Merve Mollaahmetoglu

I completed a first class BSc in Psychology at the University of Exeter and an MSc with distinction in Clinical Mental Health Sciences at University College London. I have experience of working with individuals with mental health and substance use disorders in a secondary mental health care setting. I am currently a third year PhD student within the Psychopharmacology and Addiction Research Centre at the University of Exeter. My PhD research focuses on the role of ruminative thinking in initiating and maintaining alcohol use disorders and exploring rumination as a target of psychological and pharmacological treatment approaches. My research projects to date include examining the impact of acute alcohol consumption on rumination in the laboratory and in naturalistic settings among hazardous drinking populations, and using experience sampling methods to investigate the relationship between daily ruminative thinking and subsequent craving and alcohol consumption in hazardous drinkers and those with alcohol use disorders. I am also interested in research exploring the use of ketamine for the treatment of substance use disorders, and I have recently completed a systematic review on this.
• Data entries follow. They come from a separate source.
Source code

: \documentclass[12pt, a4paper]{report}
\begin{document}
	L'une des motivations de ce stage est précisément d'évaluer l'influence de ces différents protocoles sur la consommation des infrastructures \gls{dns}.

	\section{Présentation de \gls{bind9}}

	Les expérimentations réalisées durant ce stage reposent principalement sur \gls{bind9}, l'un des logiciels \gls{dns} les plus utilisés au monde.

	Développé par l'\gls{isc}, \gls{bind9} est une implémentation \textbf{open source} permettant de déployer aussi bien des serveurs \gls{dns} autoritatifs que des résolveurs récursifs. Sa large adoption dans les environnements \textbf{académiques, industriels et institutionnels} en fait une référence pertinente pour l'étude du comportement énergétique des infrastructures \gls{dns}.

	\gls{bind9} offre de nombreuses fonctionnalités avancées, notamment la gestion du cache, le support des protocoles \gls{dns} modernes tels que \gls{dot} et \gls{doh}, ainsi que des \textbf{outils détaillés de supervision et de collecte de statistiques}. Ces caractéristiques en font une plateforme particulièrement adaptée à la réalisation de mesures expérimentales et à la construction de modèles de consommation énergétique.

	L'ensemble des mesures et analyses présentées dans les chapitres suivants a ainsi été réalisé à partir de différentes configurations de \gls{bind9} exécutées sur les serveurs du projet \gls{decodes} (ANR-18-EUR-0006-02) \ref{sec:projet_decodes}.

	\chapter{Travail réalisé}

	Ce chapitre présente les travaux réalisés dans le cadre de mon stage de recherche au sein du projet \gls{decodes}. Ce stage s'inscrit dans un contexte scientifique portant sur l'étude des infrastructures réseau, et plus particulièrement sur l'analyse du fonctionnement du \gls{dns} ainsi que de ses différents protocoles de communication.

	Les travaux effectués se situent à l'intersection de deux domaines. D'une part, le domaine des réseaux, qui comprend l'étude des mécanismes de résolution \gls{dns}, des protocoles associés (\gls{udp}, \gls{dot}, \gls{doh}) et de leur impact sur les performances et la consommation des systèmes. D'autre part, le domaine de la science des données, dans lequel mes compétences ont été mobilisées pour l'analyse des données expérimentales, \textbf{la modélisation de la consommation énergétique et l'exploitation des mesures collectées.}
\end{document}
Examining rumination and anhedonia as mechanisms of ketamine treatment for alcohol use disorders

Aims: Ketamine is an NMDA receptor antagonist with rapid antidepressant effects. In a recent clinical trial, ketamine led to increased abstinence from alcohol at three and six months follow-up compared to placebo among individuals with alcohol use disorders. Several mechanisms have been proposed to underlie ketamine’s therapeutic benefits on increasing abstinence from alcohol. Here, we aimed to explore transdiagnostic processes such as anhedonia and repetitive negative thinking (RNT) as mechanisms.
Methods: Data was collected as part of the Ketamine for the Reduction of Alcoholic Relapse trial (KARE). 96 participants were randomised to receive either three infusions of ketamine (0.8mg/kg IV) or saline placebo (50 ml saline in 0.9% IV) combined with psychotherapy or alcohol education. Psychological measurements were taken at baseline, at the end of treatment and at 3- and 6-months’ follow-up using multiple questionnaires. Exploratory factor analysis (EFA) was used to identify latent factors across these questionnaires.
Results: EFA with 61 items revealed a three-factor structure: State Anxiety, RNT and Anhedonia. Mixed measures ANOVAs indicated a significant reduction in RNT and anhedonia with ketamine compared to placebo at three months follow-up, though not on state anxiety. However, there was no evidence of an indirect effect of ketamine on drinking outcomes at six months via RNT nor anhedonia.
Conclusions: Our results corroborate previous findings that ketamine can significantly reduce anhedonia and RNT. However, changes in these transdiagnostic processes were not found to be related to the drinking outcomes. Methodological considerations which may explain the lack of mediation are discussed.